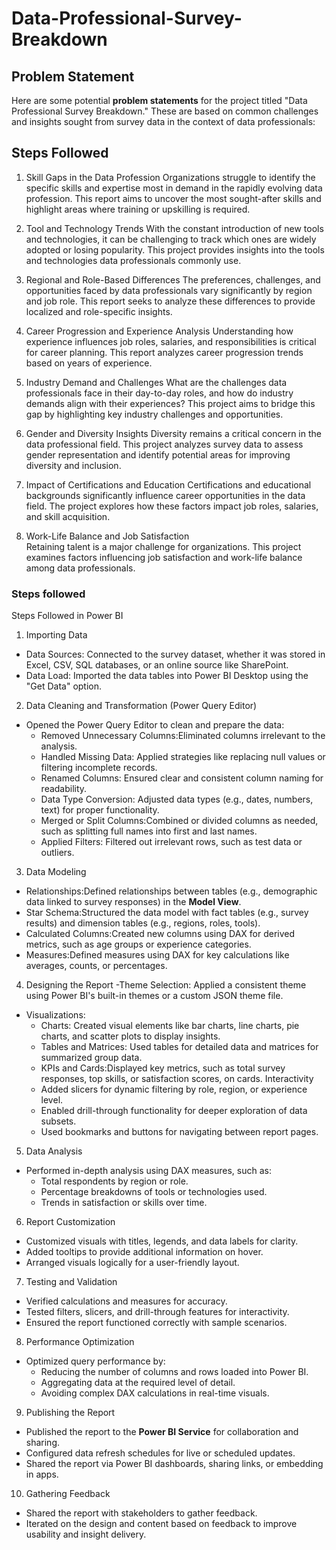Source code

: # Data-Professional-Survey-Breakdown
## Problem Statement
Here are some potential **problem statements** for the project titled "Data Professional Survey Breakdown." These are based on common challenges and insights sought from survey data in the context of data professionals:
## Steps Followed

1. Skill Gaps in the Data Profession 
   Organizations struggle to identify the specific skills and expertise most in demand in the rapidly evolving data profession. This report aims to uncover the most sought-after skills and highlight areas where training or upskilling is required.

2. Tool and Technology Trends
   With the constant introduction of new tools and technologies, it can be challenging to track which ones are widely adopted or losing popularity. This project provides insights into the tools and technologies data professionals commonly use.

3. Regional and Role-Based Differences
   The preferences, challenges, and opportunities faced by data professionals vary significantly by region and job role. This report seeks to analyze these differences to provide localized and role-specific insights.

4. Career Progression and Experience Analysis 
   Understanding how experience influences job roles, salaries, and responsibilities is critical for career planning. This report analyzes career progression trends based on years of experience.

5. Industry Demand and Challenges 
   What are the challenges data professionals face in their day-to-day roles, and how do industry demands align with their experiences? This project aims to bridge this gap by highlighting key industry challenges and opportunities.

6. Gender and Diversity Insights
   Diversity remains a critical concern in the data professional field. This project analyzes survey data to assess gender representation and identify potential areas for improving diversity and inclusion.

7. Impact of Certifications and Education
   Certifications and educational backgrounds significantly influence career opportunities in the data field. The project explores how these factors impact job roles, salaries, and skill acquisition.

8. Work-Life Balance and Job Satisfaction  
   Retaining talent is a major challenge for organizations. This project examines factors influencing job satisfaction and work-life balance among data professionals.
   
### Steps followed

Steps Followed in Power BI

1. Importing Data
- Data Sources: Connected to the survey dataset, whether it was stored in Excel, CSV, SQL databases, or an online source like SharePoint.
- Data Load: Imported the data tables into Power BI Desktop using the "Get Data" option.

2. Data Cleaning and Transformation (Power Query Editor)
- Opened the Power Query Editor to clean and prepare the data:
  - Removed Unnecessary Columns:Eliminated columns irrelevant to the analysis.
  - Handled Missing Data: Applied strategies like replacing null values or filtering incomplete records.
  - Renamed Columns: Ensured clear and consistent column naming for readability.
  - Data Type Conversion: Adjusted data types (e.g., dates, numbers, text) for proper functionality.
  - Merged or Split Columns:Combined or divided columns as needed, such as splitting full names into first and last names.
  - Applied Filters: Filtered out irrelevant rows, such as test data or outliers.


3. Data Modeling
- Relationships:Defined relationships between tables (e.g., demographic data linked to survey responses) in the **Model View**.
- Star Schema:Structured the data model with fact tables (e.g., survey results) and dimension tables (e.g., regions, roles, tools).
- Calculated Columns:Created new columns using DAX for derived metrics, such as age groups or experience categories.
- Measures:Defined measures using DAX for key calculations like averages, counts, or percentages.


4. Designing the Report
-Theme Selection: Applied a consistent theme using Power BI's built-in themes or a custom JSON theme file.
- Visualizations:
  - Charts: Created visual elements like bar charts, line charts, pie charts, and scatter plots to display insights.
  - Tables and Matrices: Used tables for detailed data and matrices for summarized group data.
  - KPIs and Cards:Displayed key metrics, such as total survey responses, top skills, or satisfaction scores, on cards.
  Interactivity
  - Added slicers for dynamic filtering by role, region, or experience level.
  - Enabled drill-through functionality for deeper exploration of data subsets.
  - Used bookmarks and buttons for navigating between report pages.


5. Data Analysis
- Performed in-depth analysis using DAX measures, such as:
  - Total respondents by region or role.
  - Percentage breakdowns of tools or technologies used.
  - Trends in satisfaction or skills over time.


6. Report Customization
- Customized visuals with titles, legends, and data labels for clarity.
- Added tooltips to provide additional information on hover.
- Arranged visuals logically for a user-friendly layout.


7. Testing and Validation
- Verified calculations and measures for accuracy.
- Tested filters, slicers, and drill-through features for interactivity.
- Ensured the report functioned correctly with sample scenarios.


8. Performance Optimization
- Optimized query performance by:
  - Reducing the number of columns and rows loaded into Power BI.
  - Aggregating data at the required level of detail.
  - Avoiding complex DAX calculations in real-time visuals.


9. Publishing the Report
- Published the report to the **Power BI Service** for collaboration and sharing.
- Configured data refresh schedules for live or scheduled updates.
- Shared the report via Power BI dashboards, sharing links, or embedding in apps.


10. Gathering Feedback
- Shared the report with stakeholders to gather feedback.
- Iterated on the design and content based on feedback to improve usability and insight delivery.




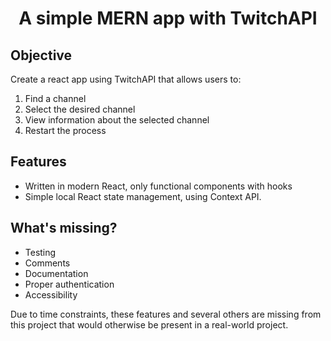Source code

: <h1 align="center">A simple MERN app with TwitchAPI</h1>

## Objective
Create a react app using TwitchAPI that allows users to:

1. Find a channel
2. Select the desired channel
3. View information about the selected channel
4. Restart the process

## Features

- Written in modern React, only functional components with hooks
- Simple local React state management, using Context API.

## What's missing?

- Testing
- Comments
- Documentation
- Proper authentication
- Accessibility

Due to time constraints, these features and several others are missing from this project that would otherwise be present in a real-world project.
+===+
Task description: The listing should be transcribed exactly. No picture is to appear in the transcription.

Result of the exercise:
Source code

: # Data-Professional-Survey-Breakdown
## Problem Statement
Here are some potential **problem statements** for the project titled "Data Professional Survey Breakdown." These are based on common challenges and insights sought from survey data in the context of data professionals:
## Steps Followed

1. Skill Gaps in the Data Profession 
   Organizations struggle to identify the specific skills and expertise most in demand in the rapidly evolving data profession. This report aims to uncover the most sought-after skills and highlight areas where training or upskilling is required.

2. Tool and Technology Trends
   With the constant introduction of new tools and technologies, it can be challenging to track which ones are widely adopted or losing popularity. This project provides insights into the tools and technologies data professionals commonly use.

3. Regional and Role-Based Differences
   The preferences, challenges, and opportunities faced by data professionals vary significantly by region and job role. This report seeks to analyze these differences to provide localized and role-specific insights.

4. Career Progression and Experience Analysis 
   Understanding how experience influences job roles, salaries, and responsibilities is critical for career planning. This report analyzes career progression trends based on years of experience.

5. Industry Demand and Challenges 
   What are the challenges data professionals face in their day-to-day roles, and how do industry demands align with their experiences? This project aims to bridge this gap by highlighting key industry challenges and opportunities.

6. Gender and Diversity Insights
   Diversity remains a critical concern in the data professional field. This project analyzes survey data to assess gender representation and identify potential areas for improving diversity and inclusion.

7. Impact of Certifications and Education
   Certifications and educational backgrounds significantly influence career opportunities in the data field. The project explores how these factors impact job roles, salaries, and skill acquisition.

8. Work-Life Balance and Job Satisfaction  
   Retaining talent is a major challenge for organizations. This project examines factors influencing job satisfaction and work-life balance among data professionals.
   
### Steps followed

Steps Followed in Power BI

1. Importing Data
- Data Sources: Connected to the survey dataset, whether it was stored in Excel, CSV, SQL databases, or an online source like SharePoint.
- Data Load: Imported the data tables into Power BI Desktop using the "Get Data" option.

2. Data Cleaning and Transformation (Power Query Editor)
- Opened the Power Query Editor to clean and prepare the data:
  - Removed Unnecessary Columns:Eliminated columns irrelevant to the analysis.
  - Handled Missing Data: Applied strategies like replacing null values or filtering incomplete records.
  - Renamed Columns: Ensured clear and consistent column naming for readability.
  - Data Type Conversion: Adjusted data types (e.g., dates, numbers, text) for proper functionality.
  - Merged or Split Columns:Combined or divided columns as needed, such as splitting full names into first and last names.
  - Applied Filters: Filtered out irrelevant rows, such as test data or outliers.


3. Data Modeling
- Relationships:Defined relationships between tables (e.g., demographic data linked to survey responses) in the **Model View**.
- Star Schema:Structured the data model with fact tables (e.g., survey results) and dimension tables (e.g., regions, roles, tools).
- Calculated Columns:Created new columns using DAX for derived metrics, such as age groups or experience categories.
- Measures:Defined measures using DAX for key calculations like averages, counts, or percentages.


4. Designing the Report
-Theme Selection: Applied a consistent theme using Power BI's built-in themes or a custom JSON theme file.
- Visualizations:
  - Charts: Created visual elements like bar charts, line charts, pie charts, and scatter plots to display insights.
  - Tables and Matrices: Used tables for detailed data and matrices for summarized group data.
  - KPIs and Cards:Displayed key metrics, such as total survey responses, top skills, or satisfaction scores, on cards.
  Interactivity
  - Added slicers for dynamic filtering by role, region, or experience level.
  - Enabled drill-through functionality for deeper exploration of data subsets.
  - Used bookmarks and buttons for navigating between report pages.


5. Data Analysis
- Performed in-depth analysis using DAX measures, such as:
  - Total respondents by region or role.
  - Percentage breakdowns of tools or technologies used.
  - Trends in satisfaction or skills over time.


6. Report Customization
- Customized visuals with titles, legends, and data labels for clarity.
- Added tooltips to provide additional information on hover.
- Arranged visuals logically for a user-friendly layout.


7. Testing and Validation
- Verified calculations and measures for accuracy.
- Tested filters, slicers, and drill-through features for interactivity.
- Ensured the report functioned correctly with sample scenarios.


8. Performance Optimization
- Optimized query performance by:
  - Reducing the number of columns and rows loaded into Power BI.
  - Aggregating data at the required level of detail.
  - Avoiding complex DAX calculations in real-time visuals.


9. Publishing the Report
- Published the report to the **Power BI Service** for collaboration and sharing.
- Configured data refresh schedules for live or scheduled updates.
- Shared the report via Power BI dashboards, sharing links, or embedding in apps.


10. Gathering Feedback
- Shared the report with stakeholders to gather feedback.
- Iterated on the design and content based on feedback to improve usability and insight delivery.




Source code

: <h1 align="center">A simple MERN app with TwitchAPI</h1>

## Objective
Create a react app using TwitchAPI that allows users to:

1. Find a channel
2. Select the desired channel
3. View information about the selected channel
4. Restart the process

## Features

- Written in modern React, only functional components with hooks
- Simple local React state management, using Context API.

## What's missing?

- Testing
- Comments
- Documentation
- Proper authentication
- Accessibility

Due to time constraints, these features and several others are missing from this project that would otherwise be present in a real-world project.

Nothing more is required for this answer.